Reports from Stearns County officials show few police or injury calls along the trail. But it's the anecdotal complaints that rural landowners point to when Stearns County officials tout a nearly $500,000, 10-mile planned expansion of the Lake Wobegon Trail from Albany north to the small town of Holdingford.

Rose Coykendall watches as workers prepare to turn an old rail bed into a hiking and biking trail near her remote Stearns County property. She and other landowners along the rail line are opposed to the plan, fearing noise and trespassers.
(MPR Photo/Tim Post)
 
Rose Coykendall and her husband have a vacation home here on a 50-acre parcel about five miles north of Albany. It's a remote site, nestled in the woods with a view of nearby Two Rivers Lake. The new trail passes a few hundred yards from where the Coykendalls want to spend their retirement years. County officials say once it's fully developed, the trail could carry 100,000 users past this property.

"We had planned to build a retirement residence here, and our plan was to start that in the year 2000. We've put that plan on hold. We will wait and see at this point what happens as far as the usage, and how it's used," Coykendall says.

Coykendall, who acts as a sort of spokeswoman for the other landowners and farmers opposed to the trail, has a list of fears about the trail's effects. At the top is noise; problems with trespassers; an increase in crime; and the potential liability that landowners face if a trail user is hurt on their land. Coykendall says the fact that her family now has to cross a busy trail to get to their property, increases the likelihood of a collision with a trail user.

Landowners along the existing Wobegon Trail, and along another stretch of undeveloped rail corridor south of Albany - about 200 in all - have banded together to voice their concerns. They've hired St. Paul attorney and former state Sen. Fritz Knaack to represent them. Knaack says the perfect solution, in some landowners' eyes, would be to stop the trail altogether.

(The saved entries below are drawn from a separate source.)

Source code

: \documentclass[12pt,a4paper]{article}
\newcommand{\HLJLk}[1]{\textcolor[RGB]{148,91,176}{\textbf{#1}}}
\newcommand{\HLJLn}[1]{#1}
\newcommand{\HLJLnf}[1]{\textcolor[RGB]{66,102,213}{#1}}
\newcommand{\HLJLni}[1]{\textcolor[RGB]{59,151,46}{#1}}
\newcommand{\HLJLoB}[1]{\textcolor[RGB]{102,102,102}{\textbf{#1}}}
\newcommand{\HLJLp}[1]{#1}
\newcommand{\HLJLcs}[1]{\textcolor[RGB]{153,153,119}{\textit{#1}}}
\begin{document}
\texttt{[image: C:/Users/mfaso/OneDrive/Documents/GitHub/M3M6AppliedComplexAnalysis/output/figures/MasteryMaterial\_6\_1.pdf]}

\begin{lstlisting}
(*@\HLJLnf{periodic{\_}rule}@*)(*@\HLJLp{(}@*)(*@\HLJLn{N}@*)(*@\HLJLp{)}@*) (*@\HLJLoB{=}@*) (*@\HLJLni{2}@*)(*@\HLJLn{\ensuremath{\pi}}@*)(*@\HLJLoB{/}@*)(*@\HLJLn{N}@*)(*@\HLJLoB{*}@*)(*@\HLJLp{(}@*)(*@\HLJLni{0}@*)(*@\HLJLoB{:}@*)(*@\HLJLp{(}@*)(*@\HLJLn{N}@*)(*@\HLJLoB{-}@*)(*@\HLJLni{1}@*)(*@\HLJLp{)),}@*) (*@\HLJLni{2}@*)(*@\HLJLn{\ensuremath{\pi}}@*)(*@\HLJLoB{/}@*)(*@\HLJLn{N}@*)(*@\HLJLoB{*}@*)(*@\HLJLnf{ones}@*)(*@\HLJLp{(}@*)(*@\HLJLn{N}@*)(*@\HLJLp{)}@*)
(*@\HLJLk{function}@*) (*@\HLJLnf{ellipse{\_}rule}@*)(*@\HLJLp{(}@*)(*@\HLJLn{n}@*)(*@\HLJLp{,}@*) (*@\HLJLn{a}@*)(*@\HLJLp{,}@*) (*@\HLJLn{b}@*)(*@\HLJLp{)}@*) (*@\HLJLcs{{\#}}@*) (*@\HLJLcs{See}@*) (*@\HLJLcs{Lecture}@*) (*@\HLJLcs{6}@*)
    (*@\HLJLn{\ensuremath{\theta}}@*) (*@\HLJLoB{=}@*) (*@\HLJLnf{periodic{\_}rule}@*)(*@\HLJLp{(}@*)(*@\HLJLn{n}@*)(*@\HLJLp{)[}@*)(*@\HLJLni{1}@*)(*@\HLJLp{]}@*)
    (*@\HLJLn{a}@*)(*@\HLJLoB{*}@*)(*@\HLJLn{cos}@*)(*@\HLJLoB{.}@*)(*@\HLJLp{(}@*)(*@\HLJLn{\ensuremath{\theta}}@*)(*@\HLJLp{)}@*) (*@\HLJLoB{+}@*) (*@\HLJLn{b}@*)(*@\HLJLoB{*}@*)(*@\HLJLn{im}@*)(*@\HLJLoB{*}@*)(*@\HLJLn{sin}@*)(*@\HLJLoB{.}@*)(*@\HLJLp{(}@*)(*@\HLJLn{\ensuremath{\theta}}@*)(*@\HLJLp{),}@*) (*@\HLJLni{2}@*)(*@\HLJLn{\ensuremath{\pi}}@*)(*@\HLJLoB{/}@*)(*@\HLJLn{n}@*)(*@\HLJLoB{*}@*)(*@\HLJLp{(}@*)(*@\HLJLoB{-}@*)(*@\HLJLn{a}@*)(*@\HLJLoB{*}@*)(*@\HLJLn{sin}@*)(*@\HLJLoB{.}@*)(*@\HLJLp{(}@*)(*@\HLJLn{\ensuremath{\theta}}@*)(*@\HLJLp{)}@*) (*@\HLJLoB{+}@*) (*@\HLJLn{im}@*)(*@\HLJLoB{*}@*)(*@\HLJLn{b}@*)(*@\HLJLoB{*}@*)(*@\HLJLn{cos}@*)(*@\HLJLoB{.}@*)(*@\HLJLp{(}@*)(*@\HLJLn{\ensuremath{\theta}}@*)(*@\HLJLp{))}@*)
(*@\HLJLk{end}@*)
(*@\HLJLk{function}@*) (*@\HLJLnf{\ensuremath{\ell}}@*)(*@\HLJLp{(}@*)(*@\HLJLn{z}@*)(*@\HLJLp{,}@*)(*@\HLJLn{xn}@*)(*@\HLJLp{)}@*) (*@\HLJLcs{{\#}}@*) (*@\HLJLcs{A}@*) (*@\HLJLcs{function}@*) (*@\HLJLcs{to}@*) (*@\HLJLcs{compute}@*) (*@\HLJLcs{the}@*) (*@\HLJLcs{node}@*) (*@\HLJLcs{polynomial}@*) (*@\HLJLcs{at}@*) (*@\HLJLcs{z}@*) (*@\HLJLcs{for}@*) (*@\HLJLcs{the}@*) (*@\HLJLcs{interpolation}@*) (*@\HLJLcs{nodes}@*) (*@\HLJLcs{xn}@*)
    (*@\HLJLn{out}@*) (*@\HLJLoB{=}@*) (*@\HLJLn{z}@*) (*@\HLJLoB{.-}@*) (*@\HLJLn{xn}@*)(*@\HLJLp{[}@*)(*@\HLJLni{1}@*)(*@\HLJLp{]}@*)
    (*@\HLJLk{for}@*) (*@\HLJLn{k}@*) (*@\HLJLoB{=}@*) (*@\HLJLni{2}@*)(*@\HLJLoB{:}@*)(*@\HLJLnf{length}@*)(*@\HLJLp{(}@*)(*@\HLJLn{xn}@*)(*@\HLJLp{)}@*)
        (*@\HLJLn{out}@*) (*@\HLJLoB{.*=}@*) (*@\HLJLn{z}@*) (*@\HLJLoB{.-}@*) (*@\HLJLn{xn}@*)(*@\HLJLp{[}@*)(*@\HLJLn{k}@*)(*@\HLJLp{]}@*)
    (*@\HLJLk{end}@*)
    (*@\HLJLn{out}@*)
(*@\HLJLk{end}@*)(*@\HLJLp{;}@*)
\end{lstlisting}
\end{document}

"But absent that, a very well-policed and very well-regulated trail - with fences that will keep people out of the adjoining property as well as adequate to keep animals off the trail - minimizing to the extent possible, the impact that this trail is going to have on the surrounding rural residents," he says.

Knaack says landowners are concerned bikers or hikers could trespass on a farm and get hurt, putting the landowner at risk of litigation.

County park officials say those concerns are blown out of proportion, and that it's unlikely there will ever be such problems. Chuck Wocken, director of the Stearns County Parks Department, says there are a few problems with trespassing, and a few reports of petty crimes and minor injuries on the existing Lake Wobegon Trail. Wocken says he thinks landowners' concerns will mostly disappear when the trail is built.

"I think it'll prove that a lot of the fears of a public trail being a bad neighbor will be unfounded," says Wocken. "What we think will happen eventually when we blacktop - or put a hard surface on that corridor - is the more users you get, the less abuse you'll have. If you only halfway design it and halfway develop it, then you're asking for more trouble."

Wocken is trying to calm the fears of landowners along the new trail. He says they won't be liable for trespassers if they get hurt, and if someone is hurt on the trail, it's the county's responsibility. They carry insurance that covers park land and trails in those cases. Landowners opposed to the trail dismiss those assurances, and say in this litigious society, everything is up for argument, and anyone can be sued in court. Opponents say they'll threaten legal action to stop the construction of the trail, if all of their concerns are not addressed.

But, Stearns County is moving on with its plans to develop phase two of the Lake Wobegon Trail from Albany to Holdingford. In fact, crews are now preparing the trail. By November they say they'll have a trail bed of crushed rock for bikers, hikers and snowmobilers to travel, with plans to further develop a paved trail in the future.